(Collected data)
==================================================

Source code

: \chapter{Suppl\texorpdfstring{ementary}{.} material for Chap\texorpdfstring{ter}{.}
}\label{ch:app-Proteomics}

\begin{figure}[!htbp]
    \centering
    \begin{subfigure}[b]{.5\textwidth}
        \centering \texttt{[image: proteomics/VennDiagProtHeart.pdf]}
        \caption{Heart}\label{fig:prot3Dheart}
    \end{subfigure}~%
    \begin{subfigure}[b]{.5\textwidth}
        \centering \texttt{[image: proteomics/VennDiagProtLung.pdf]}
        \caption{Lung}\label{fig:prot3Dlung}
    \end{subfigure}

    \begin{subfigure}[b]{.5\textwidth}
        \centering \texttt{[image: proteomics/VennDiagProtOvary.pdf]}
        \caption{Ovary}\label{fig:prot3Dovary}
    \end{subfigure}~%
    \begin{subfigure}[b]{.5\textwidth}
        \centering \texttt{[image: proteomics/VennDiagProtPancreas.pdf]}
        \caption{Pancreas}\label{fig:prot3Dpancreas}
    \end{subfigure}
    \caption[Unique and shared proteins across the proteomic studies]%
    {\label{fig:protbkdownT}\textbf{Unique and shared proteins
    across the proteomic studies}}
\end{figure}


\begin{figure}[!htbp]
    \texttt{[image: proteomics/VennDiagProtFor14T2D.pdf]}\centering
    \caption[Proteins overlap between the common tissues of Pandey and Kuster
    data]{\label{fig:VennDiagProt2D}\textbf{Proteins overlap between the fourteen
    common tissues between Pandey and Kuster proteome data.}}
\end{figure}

==================================================

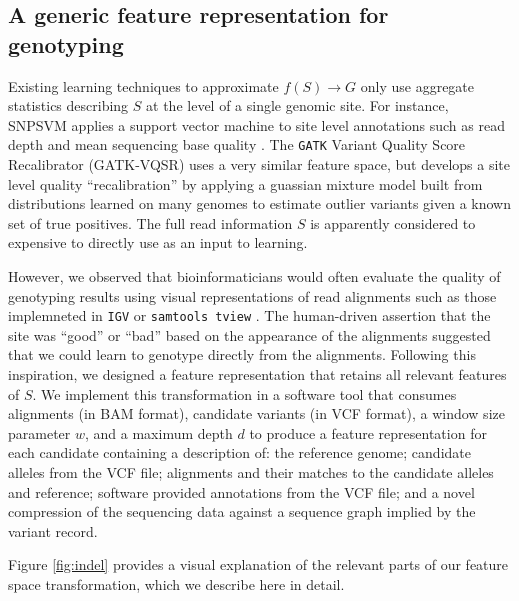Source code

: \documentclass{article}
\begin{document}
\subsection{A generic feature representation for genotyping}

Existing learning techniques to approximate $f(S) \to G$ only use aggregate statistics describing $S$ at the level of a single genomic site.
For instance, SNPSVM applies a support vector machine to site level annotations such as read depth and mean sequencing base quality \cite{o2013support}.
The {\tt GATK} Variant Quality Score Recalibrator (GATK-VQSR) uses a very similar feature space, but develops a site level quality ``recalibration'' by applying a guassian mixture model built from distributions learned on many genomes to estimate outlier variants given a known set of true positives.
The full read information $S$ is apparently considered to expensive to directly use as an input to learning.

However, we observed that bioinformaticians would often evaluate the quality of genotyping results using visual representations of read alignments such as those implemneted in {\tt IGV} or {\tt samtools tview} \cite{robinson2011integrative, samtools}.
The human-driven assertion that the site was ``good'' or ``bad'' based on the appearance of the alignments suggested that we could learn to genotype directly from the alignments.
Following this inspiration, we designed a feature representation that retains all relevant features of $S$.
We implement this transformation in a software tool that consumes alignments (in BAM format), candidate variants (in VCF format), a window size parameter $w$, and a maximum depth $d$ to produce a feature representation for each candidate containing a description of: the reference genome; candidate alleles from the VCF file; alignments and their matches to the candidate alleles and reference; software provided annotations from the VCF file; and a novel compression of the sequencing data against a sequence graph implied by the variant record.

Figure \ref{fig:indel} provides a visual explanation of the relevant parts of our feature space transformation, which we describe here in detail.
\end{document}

==================================================

About this task: Collect each line above holding the string "tissues".

Problem solution:
    \caption[Proteins overlap between the common tissues of Pandey and Kuster
    common tissues between Pandey and Kuster proteome data.}}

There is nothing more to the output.